You may compost or reuse various food items instead of tossing away leftover food or scraps! Onion skins and vegetable ends can be used to make a savory vegetable stock that is far superior to store-bought stock. Candied citrus peels make a tasty snack. In a cup of water, green onion and lettuce ends can simply be regrown. If it doesn’t contain oil, meat, or dairy products, whatever you can’t regenerate or cook with can be composted.

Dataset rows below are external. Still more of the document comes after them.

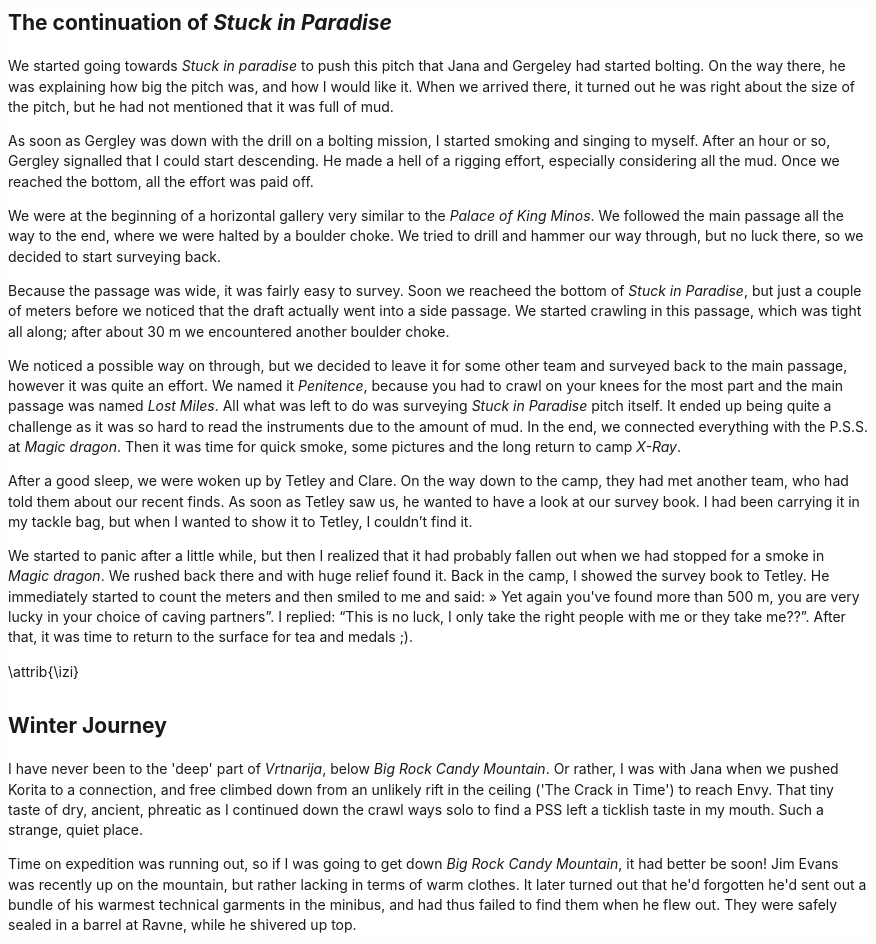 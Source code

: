 ## The continuation of *Stuck in Paradise*

We started going towards *Stuck in paradise* to push this pitch that Jana and Gergeley had started bolting. On the way there, he was explaining how big the pitch was, and how I would like it. When we arrived there, it turned out he was right about the size of the pitch, but he had not mentioned that it was full of mud. 

As soon as Gergley was down with the drill on a bolting mission, I started smoking and singing to myself. After an hour or so, Gergley signalled that I could start descending. He made a hell of a rigging effort, especially considering all the mud. Once we reached the bottom, all the effort was paid off. 

We were at the beginning of a horizontal gallery very similar to the *Palace of King Minos*. We followed the main passage all the way to the end, where we were halted by a boulder choke. We tried to drill and hammer our way through, but no luck there, so we decided to start surveying back. 

Because the passage was wide, it was fairly easy to survey. Soon we reacheed the bottom of *Stuck in Paradise*, but just a couple of meters before we noticed that the draft actually went into a side passage. We started crawling in this passage, which was tight all along; after about 30 m we encountered another boulder choke. 

We noticed a possible way on through, but we decided to leave it for some other team and surveyed back to the main passage, however it was quite an effort. We named it *Penitence*, because you had to crawl on your knees for the most part and the main passage was named *Lost Miles*. All what was left to do was surveying *Stuck in Paradise* pitch itself. It ended up being quite a challenge as it was so hard to read the instruments due to the amount of mud. In the end, we connected everything with the P.S.S. at *Magic dragon*. Then it was time for quick smoke, some pictures and the long return to camp *X-Ray*.

After a good sleep, we were woken up by Tetley and Clare. On the way down to the camp, they had met another team, who had told them about our recent finds. As soon as Tetley saw us, he wanted to have a look at our survey book. I had been carrying it in my tackle bag, but when I wanted to show it to Tetley, I couldn’t find it. 

We started to panic after a little while, but then I realized that it had probably fallen out when we had stopped for a smoke in *Magic dragon*. We rushed back there and with huge relief found it. Back in the camp, I showed the survey book to Tetley. He immediately started to count the meters and then smiled to me and said: » Yet again you've found more than 500 m, you are very lucky in your choice of caving partners”. I replied: “This is no luck, I only take the right people with me or they take me??”.  After that, it was time to return to the surface for tea and medals ;).

\attrib{\izi}

## Winter Journey

I have never been to the 'deep' part of *Vrtnarija*, below *Big Rock Candy Mountain*. 
Or rather, I was with Jana when we pushed Korita to a connection, and free climbed down from an unlikely rift in the ceiling ('The Crack in Time') to reach Envy. 
That tiny taste of dry, ancient, phreatic as I continued down the crawl ways solo to find a PSS left a ticklish taste in my mouth. 
Such a strange, quiet place.


Time on expedition was running out, so if I was going to get down *Big Rock Candy Mountain*, it had better be soon! Jim Evans was recently up on the mountain, but rather lacking in terms of warm clothes. 
It later turned out that he'd forgotten he'd sent out a bundle of his warmest technical garments in the minibus, and had thus failed to find them when he flew out. 
They were safely sealed in a barrel at Ravne, while he shivered up top. 
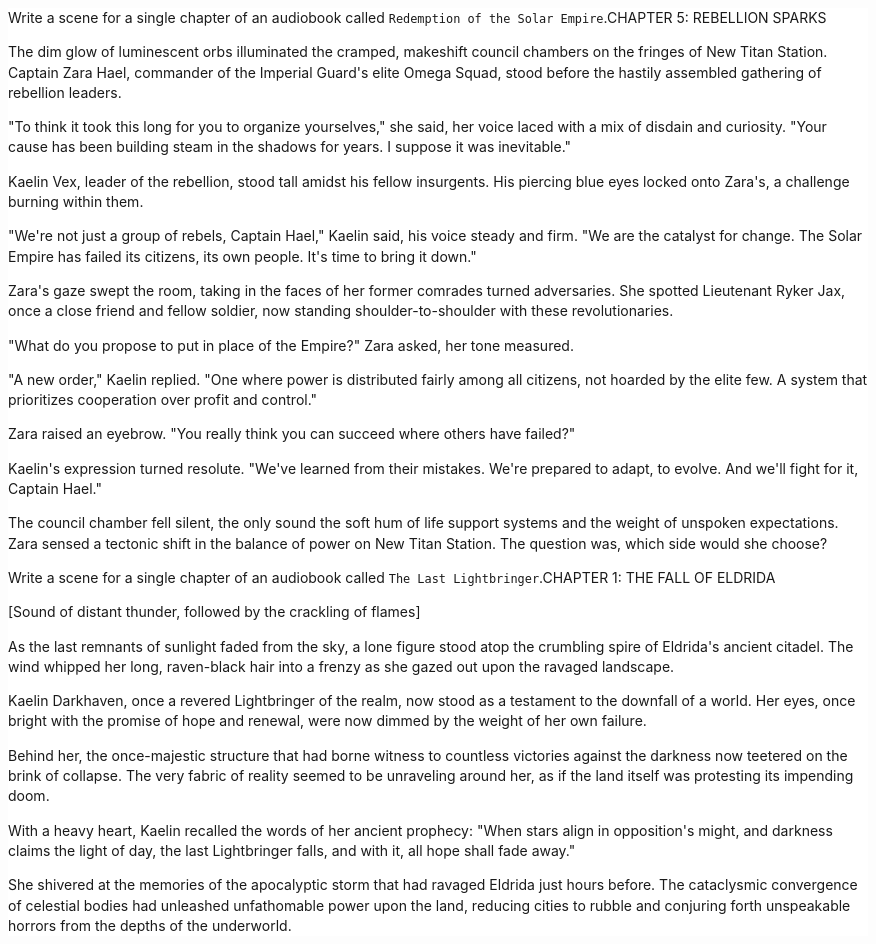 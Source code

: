 Write a scene for a single chapter of an audiobook called `Redemption of the Solar Empire`.<start>CHAPTER 5: REBELLION SPARKS

The dim glow of luminescent orbs illuminated the cramped, makeshift council chambers on the fringes of New Titan Station. Captain Zara Hael, commander of the Imperial Guard's elite Omega Squad, stood before the hastily assembled gathering of rebellion leaders.

"To think it took this long for you to organize yourselves," she said, her voice laced with a mix of disdain and curiosity. "Your cause has been building steam in the shadows for years. I suppose it was inevitable."

Kaelin Vex, leader of the rebellion, stood tall amidst his fellow insurgents. His piercing blue eyes locked onto Zara's, a challenge burning within them.

"We're not just a group of rebels, Captain Hael," Kaelin said, his voice steady and firm. "We are the catalyst for change. The Solar Empire has failed its citizens, its own people. It's time to bring it down."

Zara's gaze swept the room, taking in the faces of her former comrades turned adversaries. She spotted Lieutenant Ryker Jax, once a close friend and fellow soldier, now standing shoulder-to-shoulder with these revolutionaries.

"What do you propose to put in place of the Empire?" Zara asked, her tone measured.

"A new order," Kaelin replied. "One where power is distributed fairly among all citizens, not hoarded by the elite few. A system that prioritizes cooperation over profit and control."

Zara raised an eyebrow. "You really think you can succeed where others have failed?"

Kaelin's expression turned resolute. "We've learned from their mistakes. We're prepared to adapt, to evolve. And we'll fight for it, Captain Hael."

The council chamber fell silent, the only sound the soft hum of life support systems and the weight of unspoken expectations. Zara sensed a tectonic shift in the balance of power on New Titan Station. The question was, which side would she choose?<end>

Write a scene for a single chapter of an audiobook called `The Last Lightbringer`.<start>CHAPTER 1: THE FALL OF ELDRIDA

[Sound of distant thunder, followed by the crackling of flames]

As the last remnants of sunlight faded from the sky, a lone figure stood atop the crumbling spire of Eldrida's ancient citadel. The wind whipped her long, raven-black hair into a frenzy as she gazed out upon the ravaged landscape.

Kaelin Darkhaven, once a revered Lightbringer of the realm, now stood as a testament to the downfall of a world. Her eyes, once bright with the promise of hope and renewal, were now dimmed by the weight of her own failure.

Behind her, the once-majestic structure that had borne witness to countless victories against the darkness now teetered on the brink of collapse. The very fabric of reality seemed to be unraveling around her, as if the land itself was protesting its impending doom.

With a heavy heart, Kaelin recalled the words of her ancient prophecy: "When stars align in opposition's might, and darkness claims the light of day, the last Lightbringer falls, and with it, all hope shall fade away."

She shivered at the memories of the apocalyptic storm that had ravaged Eldrida just hours before. The cataclysmic convergence of celestial bodies had unleashed unfathomable power upon the land, reducing cities to rubble and conjuring forth unspeakable horrors from the depths of the underworld.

There are a plethora of fantastic ideas for repurposing all of your papers. Make stunning and practical woven baskets and trays out of magazines and newspapers by being creative. Newspapers, supermarket bags, and magazines can all be used as wrapping material. What about some biodegradable seed pots? Or make your own envelopes from old calendar pages? Make a beautiful wood-like flooring out of paper bags if you’re really adventurous.
Minimalists and reuse
It’s tempting to believe that zero waste and simplicity are diametrically opposed concepts. One appears to be in favor of retaining everything, while the other appears to be in favor of tossing everything away! However, they are far more similar than their outward features might suggest.
The term “zero waste” refers to the concept of not putting anything in a landfill. Zero waste also implies not shipping anything to be recycled. For most zero-wasters, it’s an ideal we strive for: a journey with a goal we may never achieve but are continually striving for.